This post has been updated.
The two main defenses of Environmental Protection Agency administrator Scott Pruitt's questionable condo lease suffered significant blows late Wednesday. And, making matters worse, the White House doesn't quite sound firmly committed to Pruitt.
Since his $50-per-night, vacation-style rental agreement with the wife of an energy lobbyist was publicized, Pruitt's defenders have focused on two things:
- That an ethics official at the EPA supposedly signed off on the deal, and ...
- That the lobbyist, Steven J. Hart, didn't have business before the EPA and received no official actions in return. “Mr. Hart has no clients that had business before this agency,” Pruitt told Fox News on Wednesday.
Both of those have now been undermined.
That same ethics official has now issued a new memo making clear that his previous evaluation of Pruitt's lease did not include all relevant information and wasn't a complete approval. The new memo from Kevin Minoli notes that reports indicate Pruitt apparently had access to other parts of the house, rather than just the room he was renting. Pruitt reportedly had his daughter stay at the condo.

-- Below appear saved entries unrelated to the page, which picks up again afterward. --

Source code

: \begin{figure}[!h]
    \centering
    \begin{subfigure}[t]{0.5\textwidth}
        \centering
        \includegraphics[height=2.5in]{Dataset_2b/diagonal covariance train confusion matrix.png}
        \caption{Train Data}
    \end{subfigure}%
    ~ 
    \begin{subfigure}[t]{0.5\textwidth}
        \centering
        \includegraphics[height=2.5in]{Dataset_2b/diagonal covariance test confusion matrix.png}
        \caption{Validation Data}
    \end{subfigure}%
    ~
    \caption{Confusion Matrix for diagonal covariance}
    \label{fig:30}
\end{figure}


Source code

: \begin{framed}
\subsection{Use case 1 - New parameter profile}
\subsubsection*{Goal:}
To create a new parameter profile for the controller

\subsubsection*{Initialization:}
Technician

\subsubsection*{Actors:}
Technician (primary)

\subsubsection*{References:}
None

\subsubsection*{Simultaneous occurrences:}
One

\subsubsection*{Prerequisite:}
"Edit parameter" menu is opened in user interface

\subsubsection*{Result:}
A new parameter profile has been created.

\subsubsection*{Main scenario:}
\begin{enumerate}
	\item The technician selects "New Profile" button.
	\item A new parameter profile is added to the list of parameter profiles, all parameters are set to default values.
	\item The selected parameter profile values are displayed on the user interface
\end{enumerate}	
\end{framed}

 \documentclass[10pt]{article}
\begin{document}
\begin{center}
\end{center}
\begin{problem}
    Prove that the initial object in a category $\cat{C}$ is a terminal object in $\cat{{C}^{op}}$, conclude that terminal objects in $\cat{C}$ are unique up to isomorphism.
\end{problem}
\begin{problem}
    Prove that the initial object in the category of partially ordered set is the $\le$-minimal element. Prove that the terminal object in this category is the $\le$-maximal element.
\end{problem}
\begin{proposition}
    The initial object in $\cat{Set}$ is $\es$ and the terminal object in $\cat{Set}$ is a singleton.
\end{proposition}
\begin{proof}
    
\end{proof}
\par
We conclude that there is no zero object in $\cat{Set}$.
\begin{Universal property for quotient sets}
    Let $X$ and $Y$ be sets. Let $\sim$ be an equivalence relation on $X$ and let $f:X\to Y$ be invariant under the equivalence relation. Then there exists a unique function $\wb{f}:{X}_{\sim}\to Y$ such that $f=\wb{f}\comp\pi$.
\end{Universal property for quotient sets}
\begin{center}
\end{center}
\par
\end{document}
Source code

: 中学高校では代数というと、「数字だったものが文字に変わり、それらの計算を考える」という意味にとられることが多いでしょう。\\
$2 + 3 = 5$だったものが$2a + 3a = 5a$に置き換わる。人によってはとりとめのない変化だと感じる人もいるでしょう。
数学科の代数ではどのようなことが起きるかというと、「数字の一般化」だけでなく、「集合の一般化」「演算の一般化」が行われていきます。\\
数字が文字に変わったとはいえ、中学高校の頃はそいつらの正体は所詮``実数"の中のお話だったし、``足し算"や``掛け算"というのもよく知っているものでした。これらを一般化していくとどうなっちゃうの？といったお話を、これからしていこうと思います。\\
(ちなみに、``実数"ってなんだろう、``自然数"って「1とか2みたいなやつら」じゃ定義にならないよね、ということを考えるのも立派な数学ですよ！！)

“Some have raised questions whether the actual use of the space was consistent with the terms of the lease,” Minoli wrote. “Evaluating those questions would have required factual information that was not before us and the Review does not address those questions.”
Minoli's new memo also clarifies that his previous memo addressed only whether the lease was at fair market value; it did not, he emphasized, take into account whether renting from the wife of an energy lobbyist would violate ethics rules. Pruitt told Fox on Wednesday that “the ethics officials looked at the lease and the terms to determine whether it was ethical or not.” The ethics official is now saying that's simply not the case.
Maybe the most interesting discovery in Minoli's new memo, though, is this: The lobbyist's name, Steven J. Hart, appears on the lease as the legal representative of the landlord, but it is crossed out and replaced with his wife's name, Vicki Hart. The Post's Brady Dennis and Juliet Eilperin report that a senior administration official said Vicki Hart made the change, and a spokesman for the Harts, Ryan Williams, confirmed that to The Fix.
But if renting from a lobbyist is no big deal, why make the change? Vicki Hart making the change suggests it may not have been done in response to Pruitt's ethical concerns. (Her name also appears elsewhere in the documentation as the landlord.) But Pruitt still signed a lease with an energy lobbyist's name crossed out. And that can't help but raise some more red flags.
Pruitt, of course, is suggesting that doesn't even matter since Steven Hart technically didn't have business before the EPA. But even that ignores the fact that EPA decisions undoubtedly could have affected Steven Hart's clients, which include the behemoth Exxon Mobil. Whether he was specifically lobbying on something doesn't mean Hart and his clients can't benefit.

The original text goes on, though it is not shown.